Give the records again in full, exactly as they appear, but without the pictures.
::: Excerpted data
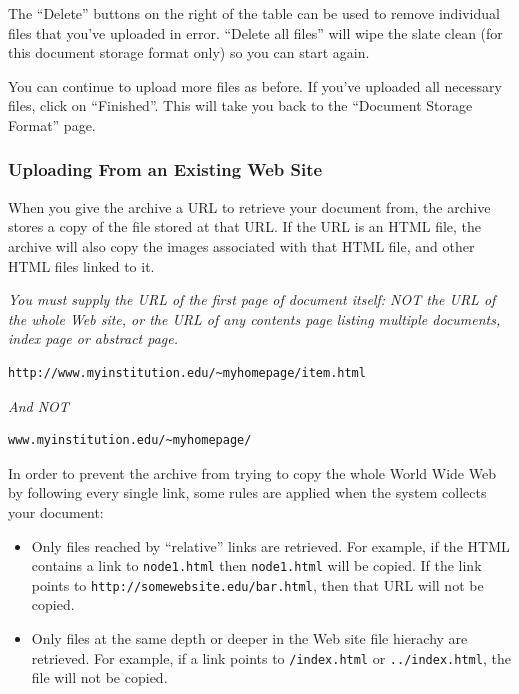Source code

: The ``Delete'' buttons on the right of the table can be used to remove individual files that you've uploaded in error. ``Delete all files'' will wipe the slate clean (for this document storage format only) so you can start again.

You can continue to upload more files as before. If you've uploaded all necessary files, click on ``Finished''. This will take you back to the ``Document Storage Format'' page.


\subsubsection{Uploading From an Existing Web Site}

When you give the archive a URL to retrieve your document from, the archive stores a copy of the file stored at that URL. If the URL is an HTML file, the archive will also copy the images associated with that HTML file, and other HTML files linked to it.

\emph{You must supply the URL of the first page of document itself: NOT the URL of the whole Web site, or the URL of any contents page listing multiple documents, index page or abstract page.}

\begin{verbatim}
http://www.myinstitution.edu/~myhomepage/item.html
\end{verbatim}

\emph{And NOT}

\begin{verbatim}
www.myinstitution.edu/~myhomepage/
\end{verbatim}

In order to prevent the archive from trying to copy the whole World Wide Web by following every single link, some rules are applied when the system collects your document:

\begin{itemize}
\item Only files reached by ``relative'' links are retrieved. For example, if the HTML contains a link to {\tt node1.html} then {\tt node1.html} will be copied. If the link points to {\tt http://somewebsite.edu/bar.html}, then that URL will not be copied.
\item Only files at the same depth or deeper in the Web site file hierachy are retrieved. For example, if a link points to {\tt /index.html} or {\tt ../index.html}, the file will not be copied.
\end{itemize}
::::::
■ **The completed task**:
Source code

: The ``Delete'' buttons on the right of the table can be used to remove individual files that you've uploaded in error. ``Delete all files'' will wipe the slate clean (for this document storage format only) so you can start again.

You can continue to upload more files as before. If you've uploaded all necessary files, click on ``Finished''. This will take you back to the ``Document Storage Format'' page.


\subsubsection{Uploading From an Existing Web Site}

When you give the archive a URL to retrieve your document from, the archive stores a copy of the file stored at that URL. If the URL is an HTML file, the archive will also copy the images associated with that HTML file, and other HTML files linked to it.

\emph{You must supply the URL of the first page of document itself: NOT the URL of the whole Web site, or the URL of any contents page listing multiple documents, index page or abstract page.}

\begin{verbatim}
http://www.myinstitution.edu/~myhomepage/item.html
\end{verbatim}

\emph{And NOT}

\begin{verbatim}
www.myinstitution.edu/~myhomepage/
\end{verbatim}

In order to prevent the archive from trying to copy the whole World Wide Web by following every single link, some rules are applied when the system collects your document:

\begin{itemize}
\item Only files reached by ``relative'' links are retrieved. For example, if the HTML contains a link to {\tt node1.html} then {\tt node1.html} will be copied. If the link points to {\tt http://somewebsite.edu/bar.html}, then that URL will not be copied.
\item Only files at the same depth or deeper in the Web site file hierachy are retrieved. For example, if a link points to {\tt /index.html} or {\tt ../index.html}, the file will not be copied.
\end{itemize}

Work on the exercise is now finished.